** Records to process follows **

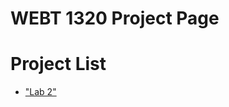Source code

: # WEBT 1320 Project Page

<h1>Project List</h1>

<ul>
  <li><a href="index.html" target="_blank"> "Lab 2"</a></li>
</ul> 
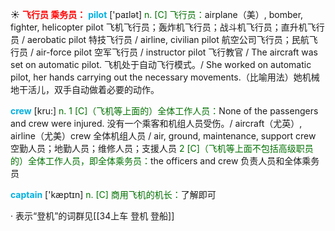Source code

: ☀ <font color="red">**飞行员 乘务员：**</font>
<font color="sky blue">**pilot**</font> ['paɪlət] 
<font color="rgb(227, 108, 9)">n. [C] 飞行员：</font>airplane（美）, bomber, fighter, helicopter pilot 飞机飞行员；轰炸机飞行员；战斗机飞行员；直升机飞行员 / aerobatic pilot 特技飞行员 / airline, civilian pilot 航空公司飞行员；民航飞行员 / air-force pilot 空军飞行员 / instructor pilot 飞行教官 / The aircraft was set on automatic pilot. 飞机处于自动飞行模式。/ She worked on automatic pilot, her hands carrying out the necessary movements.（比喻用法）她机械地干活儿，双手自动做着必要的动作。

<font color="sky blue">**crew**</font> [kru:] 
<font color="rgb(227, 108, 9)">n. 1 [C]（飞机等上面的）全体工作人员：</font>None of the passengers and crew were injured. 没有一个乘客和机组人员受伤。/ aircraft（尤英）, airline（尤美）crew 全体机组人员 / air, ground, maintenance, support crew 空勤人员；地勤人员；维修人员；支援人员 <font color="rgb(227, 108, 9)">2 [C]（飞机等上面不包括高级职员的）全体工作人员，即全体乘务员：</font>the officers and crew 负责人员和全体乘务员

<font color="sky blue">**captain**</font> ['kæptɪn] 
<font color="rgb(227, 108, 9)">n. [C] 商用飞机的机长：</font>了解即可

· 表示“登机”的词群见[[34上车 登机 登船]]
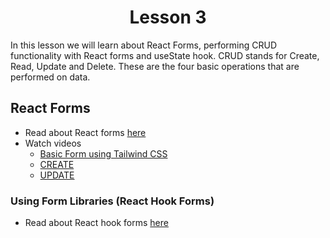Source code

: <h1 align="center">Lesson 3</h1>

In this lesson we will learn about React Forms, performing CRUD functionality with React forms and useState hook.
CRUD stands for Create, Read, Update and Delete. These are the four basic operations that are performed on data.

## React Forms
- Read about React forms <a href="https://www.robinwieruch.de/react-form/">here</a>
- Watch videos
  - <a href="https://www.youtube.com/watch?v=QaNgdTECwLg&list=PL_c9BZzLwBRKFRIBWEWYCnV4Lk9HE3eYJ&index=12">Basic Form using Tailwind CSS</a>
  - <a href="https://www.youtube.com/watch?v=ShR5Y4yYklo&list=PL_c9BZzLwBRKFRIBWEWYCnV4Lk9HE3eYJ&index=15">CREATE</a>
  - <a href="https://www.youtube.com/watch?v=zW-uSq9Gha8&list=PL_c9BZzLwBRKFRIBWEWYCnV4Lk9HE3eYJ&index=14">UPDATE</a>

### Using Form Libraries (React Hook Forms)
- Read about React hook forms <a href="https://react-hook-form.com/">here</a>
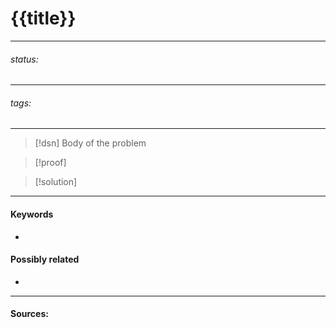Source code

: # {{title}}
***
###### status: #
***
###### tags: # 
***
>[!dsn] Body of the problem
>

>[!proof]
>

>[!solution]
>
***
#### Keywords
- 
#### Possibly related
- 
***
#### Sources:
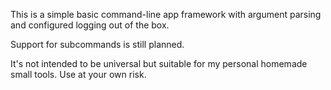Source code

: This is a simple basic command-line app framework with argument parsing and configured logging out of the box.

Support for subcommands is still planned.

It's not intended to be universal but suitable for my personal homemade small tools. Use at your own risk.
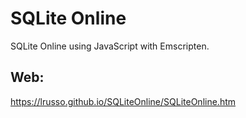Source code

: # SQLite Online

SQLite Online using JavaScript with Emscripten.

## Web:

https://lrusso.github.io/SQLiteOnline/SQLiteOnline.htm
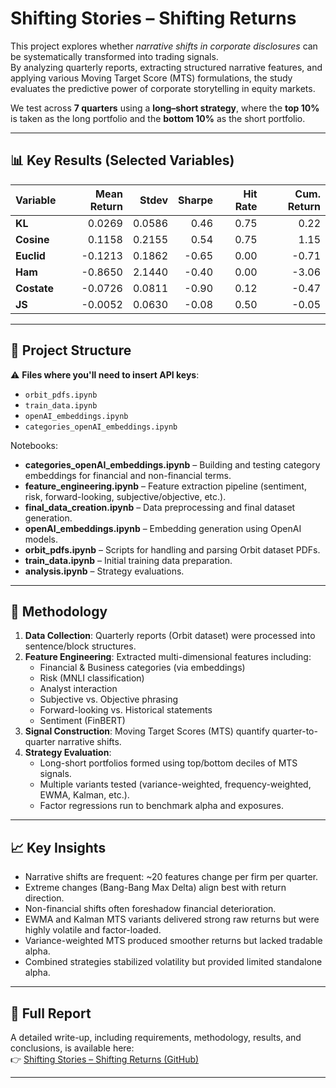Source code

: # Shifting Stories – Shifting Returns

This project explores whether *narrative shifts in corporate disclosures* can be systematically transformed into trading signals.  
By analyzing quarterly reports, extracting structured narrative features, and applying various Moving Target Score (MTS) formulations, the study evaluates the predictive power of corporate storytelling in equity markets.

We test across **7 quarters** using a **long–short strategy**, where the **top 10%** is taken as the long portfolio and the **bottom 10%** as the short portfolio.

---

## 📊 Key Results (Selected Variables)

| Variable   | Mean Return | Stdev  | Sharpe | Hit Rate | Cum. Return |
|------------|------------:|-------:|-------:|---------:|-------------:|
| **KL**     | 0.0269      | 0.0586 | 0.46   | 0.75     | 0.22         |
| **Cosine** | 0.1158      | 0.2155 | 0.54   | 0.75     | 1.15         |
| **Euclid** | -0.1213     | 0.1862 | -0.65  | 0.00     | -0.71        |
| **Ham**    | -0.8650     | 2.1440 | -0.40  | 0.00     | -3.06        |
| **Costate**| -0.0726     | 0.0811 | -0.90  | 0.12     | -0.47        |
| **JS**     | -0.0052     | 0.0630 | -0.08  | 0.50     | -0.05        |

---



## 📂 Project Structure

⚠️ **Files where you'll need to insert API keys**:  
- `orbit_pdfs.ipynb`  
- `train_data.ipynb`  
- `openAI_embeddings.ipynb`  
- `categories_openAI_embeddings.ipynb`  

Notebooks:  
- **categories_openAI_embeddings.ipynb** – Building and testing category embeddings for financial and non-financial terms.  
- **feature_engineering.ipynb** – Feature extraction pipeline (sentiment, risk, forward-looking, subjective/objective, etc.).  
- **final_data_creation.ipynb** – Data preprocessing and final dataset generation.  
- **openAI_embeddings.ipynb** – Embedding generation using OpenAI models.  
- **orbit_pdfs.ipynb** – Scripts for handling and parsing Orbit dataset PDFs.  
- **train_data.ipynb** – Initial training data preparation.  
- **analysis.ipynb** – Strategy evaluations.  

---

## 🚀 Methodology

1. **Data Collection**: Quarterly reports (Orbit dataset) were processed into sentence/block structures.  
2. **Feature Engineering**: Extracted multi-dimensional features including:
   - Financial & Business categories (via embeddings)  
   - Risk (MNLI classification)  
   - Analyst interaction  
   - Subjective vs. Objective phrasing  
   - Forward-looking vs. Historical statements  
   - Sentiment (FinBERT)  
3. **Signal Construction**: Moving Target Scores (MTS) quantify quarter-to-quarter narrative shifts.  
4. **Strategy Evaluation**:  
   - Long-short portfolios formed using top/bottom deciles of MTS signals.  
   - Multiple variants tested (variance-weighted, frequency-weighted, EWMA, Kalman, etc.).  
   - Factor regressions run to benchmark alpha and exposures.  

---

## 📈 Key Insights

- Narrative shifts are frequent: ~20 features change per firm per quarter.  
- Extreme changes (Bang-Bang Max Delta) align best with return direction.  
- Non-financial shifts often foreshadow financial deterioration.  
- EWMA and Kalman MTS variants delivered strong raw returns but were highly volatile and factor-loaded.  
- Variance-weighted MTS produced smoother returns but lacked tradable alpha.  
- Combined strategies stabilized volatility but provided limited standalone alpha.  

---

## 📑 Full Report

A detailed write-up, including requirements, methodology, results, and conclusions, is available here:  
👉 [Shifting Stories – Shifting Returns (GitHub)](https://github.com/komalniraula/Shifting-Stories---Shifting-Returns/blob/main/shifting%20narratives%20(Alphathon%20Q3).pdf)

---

** End of Records to process **

(Task statement)
Which lines above include "React"? Show each of them by copying it.

(Result for this exercise)
In this lesson we will learn about React Forms, performing CRUD functionality with React forms and useState hook.
## React Forms
- Read about React forms <a href="https://www.robinwieruch.de/react-form/">here</a>
### Using Form Libraries (React Hook Forms)
- Read about React hook forms <a href="https://react-hook-form.com/">here</a>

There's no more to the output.